The IBP summer conference brought together over 150 individuals focused on this goal, including graduate students and postdoctoral scholars, textbook publishers, representatives from scientific societies and education associations, science faculty with education specialties, members of the Biology Directors Consortium, two-year and four-year college and university faculty, and program officers from funding agencies.

For Bray-Speth and Smith, the conference sparked what they expect will be an ongoing collaboration. “Elena suggested the development of some online interactive activities that would bolster the case and help students with the content,” said Smith. The two plan on working together in the near future to enhance their case studies.

Others also found the gathering productive. “This conference was much more interactive than those I've experienced previously,” said Anna Hiatt, PhD candidate at Oklahoma State University. This was one of the first times at a conference that she felt as a graduate student that she was contributing in a major way. The conference connected Hiatt with others in her research area. Kathy Williams, at San Diego State University and PI of another RCN—UBE, called BioHUB, led a workshop for those developing, testing, or using conceptual assessments in biology. Many participants were interested in formalizing additional collaborations and met over breakfast the following morning to discuss professional development. After hearing the group say that they wanted to incorporate training for graduate students, Hiatt shared her needs and experiences and those of her peers. She felt comfortable doing so because Uno made it clear during the opening session that the voices of students and postdocs were welcome throughout the conference.

Another set of voices critical to include in conversations about the introductory biology experience are those of two-year faculty members. Twentyfive were present at the IBP conference, including Craig Longtine, of North Hennepin Community College, who gave a presentation on improving student engagement at two-year colleges through research experiences.

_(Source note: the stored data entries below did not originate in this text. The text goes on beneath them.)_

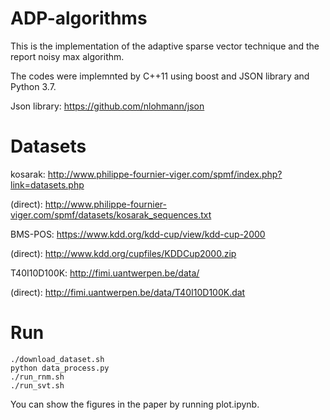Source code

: # ADP-algorithms

This is the implementation of the adaptive sparse vector technique and the report noisy max algorithm.

The codes were implemnted by C++11 using boost and JSON library and Python 3.7.

Json library: https://github.com/nlohmann/json

# Datasets

kosarak: http://www.philippe-fournier-viger.com/spmf/index.php?link=datasets.php

(direct): http://www.philippe-fournier-viger.com/spmf/datasets/kosarak_sequences.txt

BMS-POS: https://www.kdd.org/kdd-cup/view/kdd-cup-2000

(direct): http://www.kdd.org/cupfiles/KDDCup2000.zip

T40I10D100K: http://fimi.uantwerpen.be/data/

(direct): http://fimi.uantwerpen.be/data/T40I10D100K.dat


# Run

```
./download_dataset.sh
python data_process.py
./run_rnm.sh
./run_svt.sh
```

You can show the figures in the paper by running plot.ipynb.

Ellis Bell, of the University of Richmond, approached him afterward, because he shares a similar goal at his primarily undergraduate institution. They are now planning to develop a research-oriented community, said Bell. “Our thought was to expand on the growing level of undergraduate research at two-year colleges...through two-year-four-year collaborations that would support two-year college faculty in conducting authentic research with their students,” explained Longtine.

From the very start of his project, Uno envisioned scientific societies playing a key role in transforming the undergraduate introductory biology experience. The IBP conference provided two opportunities for participants to discuss the role of scientific societies. The conversations revealed that many scientific societies do not focus on specifically providing resources and programs aimed at introductory-course instructors. However, education associations such as the Association for Biology Laboratory Educators and the National Association of Biology Teachers do provide such resources. All those present at the IBP conference agreed that increased communication between these two types of organizations is essential. The group identified ways to address common challenges, such as drafting a statement about the importance of the introductory course for societies to endorse.

Approximately 300 people have participated in IBP meetings since the project started, including many who have attended multiple meetings. The work of the IBP will continue for another two years, bringing people focused on the introductory biology experience together to encourage more formal collaborations. “I am very pleased with the progress of the project,” said Uno. “We have been successful at bringing together different groups of people who might not have met otherwise, to discuss biology education reform and how we move forward together.”

Susan Musante "Collaborations Grow through the Introductory Biology Project," BioScience 62(10), 868, (1 October 2012).